Our raw materials come from some really quality cuts such as our pasture-raised pork picnic shoulders, butts and hams. We slaughter and chill all products prior to deboning or sausage production. Commodity pork sausage is typically produced from cull sows that are slaughtered and immediately deboned (a process known as hot-boning) and that hot meat goes straight into sausage production prior to being chilled. The finished sausage is then chilled or frozen to produce the commodity sausage. If you ever have the chance to visit one of these facilities, the smell of hot-boned pork, hot ground pork, and mixed sausage is a life-changing experience. Some consumers cannot get past this flavor that comes from hot-boned pork. It is similar to boar taint.
|Our pasture-raised sausages are made of only high quality protein, seasonings & all natural pork casing.|
A very large percentage of sausage manufacturers add binding or extending ingredients to the meat to increase shelf life of their sausages. Facilities that are producing hundreds of thousands of pounds of sausage per day strive to find ways for their products to retain moisture and water that is added to the blend. The main reason for water retention is to add weight to the final product, which ultimately increases their bottom line. After all, water is much cheaper than protein. We do not add any type of extenders or binders to our products. We may not get the same fresh shelf life of other products, but it is a very pure, wholesome sausage. Our products are simply high quality protein with seasoning added. Selling our sausage frozen is about the only option we have because of its high-quality contents. The trade off is that our sausage is certainly a more favorable eating experience.

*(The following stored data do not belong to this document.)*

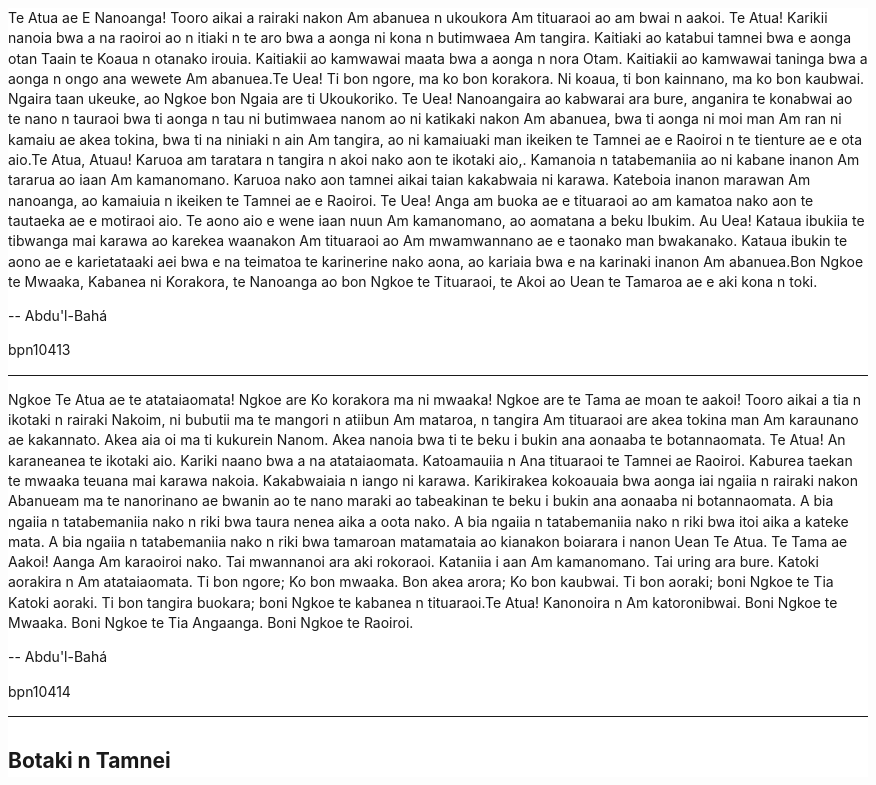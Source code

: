 Te Atua ae E Nanoanga! Tooro aikai a rairaki nakon Am abanuea n ukoukora Am tituaraoi ao am bwai n aakoi. Te Atua! Karikii nanoia bwa a na raoiroi ao n itiaki n te aro bwa a aonga ni kona n butimwaea Am tangira. Kaitiaki ao katabui tamnei bwa e aonga otan Taain te Koaua n otanako irouia. Kaitiakii ao kamwawai maata bwa a aonga n nora Otam. Kaitiakii ao kamwawai taninga bwa a aonga n ongo ana wewete Am abanuea.Te Uea! Ti bon ngore, ma ko bon korakora. Ni koaua, ti bon kainnano, ma ko bon kaubwai. Ngaira taan ukeuke, ao Ngkoe bon Ngaia are ti Ukoukoriko. Te Uea! Nanoangaira ao kabwarai ara bure, anganira te konabwai ao te nano n tauraoi bwa ti aonga n tau ni butimwaea nanom ao ni katikaki nakon Am abanuea, bwa ti aonga ni moi man Am ran ni kamaiu ae akea tokina, bwa ti na niniaki n ain Am tangira, ao ni kamaiuaki man ikeiken te Tamnei ae e Raoiroi n te tienture ae e ota aio.Te Atua, Atuau! Karuoa am taratara n tangira n akoi nako aon te ikotaki aio,. Kamanoia n tatabemaniia ao ni kabane inanon Am tararua ao iaan Am kamanomano. Karuoa nako aon tamnei aikai taian kakabwaia ni karawa. Kateboia inanon marawan Am nanoanga, ao kamaiuia n ikeiken te Tamnei ae e Raoiroi. Te Uea! Anga am buoka ae e tituaraoi ao am kamatoa nako aon te tautaeka ae e motiraoi aio. Te aono aio e wene iaan nuun Am kamanomano, ao aomatana a beku Ibukim. Au Uea! Kataua ibukiia te tibwanga mai karawa ao karekea waanakon Am tituaraoi ao Am mwamwannano ae e taonako man bwakanako. Kataua ibukin te aono ae e karietataaki aei bwa e na teimatoa te karinerine nako aona, ao kariaia bwa e na karinaki inanon Am abanuea.Bon Ngkoe te Mwaaka, Kabanea ni Korakora, te Nanoanga ao bon Ngkoe te Tituaraoi, te Akoi ao Uean te Tamaroa ae e aki kona n toki.

-- Abdu'l-Bahá

bpn10413 

----


<a id="bpn10414"></a> 
Ngkoe Te Atua ae te atataiaomata! Ngkoe are Ko korakora ma ni mwaaka!  Ngkoe are te Tama ae moan te aakoi! Tooro aikai a tia n ikotaki n rairaki Nakoim, ni bubutii ma te mangori n atiibun Am mataroa, n tangira Am tituaraoi are akea tokina man Am karaunano ae kakannato.  Akea aia oi ma ti kukurein Nanom. Akea nanoia bwa ti te beku i bukin ana aonaaba te botannaomata.      Te Atua! An karaneanea te ikotaki aio. Kariki naano bwa a na atataiaomata. Katoamauiia n Ana tituaraoi te Tamnei ae Raoiroi. Kaburea taekan te mwaaka teuana mai karawa nakoia.  Kakabwaiaia n iango ni karawa.  Karikirakea kokoauaia bwa aonga iai ngaiia n rairaki nakon Abanueam ma te nanorinano ae bwanin ao te nano maraki ao tabeakinan te beku i bukin ana aonaaba ni botannaomata.  A bia ngaiia n tatabemaniia nako n riki bwa taura nenea aika a oota nako.  A bia ngaiia n tatabemaniia nako n riki bwa itoi aika a kateke mata.  A bia ngaiia n tatabemaniia nako n riki bwa tamaroan matamataia ao kianakon boiarara i nanon Uean Te Atua.     Te Tama ae Aakoi!  Aanga Am karaoiroi nako. Tai mwannanoi ara aki rokoraoi. Kataniia i aan Am kamanomano.  Tai uring ara bure.  Katoki aorakira n Am atataiaomata.  Ti bon ngore; Ko bon mwaaka.  Bon akea arora; Ko bon kaubwai.  Ti bon aoraki; boni Ngkoe te Tia Katoki aoraki.  Ti bon tangira buokara; boni Ngkoe te kabanea n tituaraoi.Te Atua!  Kanonoira n Am katoronibwai. Boni Ngkoe te Mwaaka. Boni Ngkoe te Tia Angaanga. Boni Ngkoe te Raoiroi.

-- Abdu'l-Bahá

bpn10414 

----



<a id="Botaki+n+Tamnei"></a> 
## Botaki n Tamnei

<a id="bpn10463"></a>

|Above: Cajun chicken links. We never add any binders or extenders to our lean sausages.|
This is a similar situation to the fat added to commodity products. Fat is cheap and typically pretty abundant in high-volume processors. They strive to add as much fat as regulatorily possible to drive down their meat prices. We strive to create a great eating experience. I think a sausage that is a bit leaner, well seasoned, and made from high-quality cuts out-performs a product that is hitting the limits on fat content. Sure this adds some cost, but to me, it is a much better experience and adds to the "bite" experience. Leaner sausage in a good pork casing that has been properly cleaned and prepared creates a "bite snap" that is far superior than a fat sausage in a poorly prepared casing.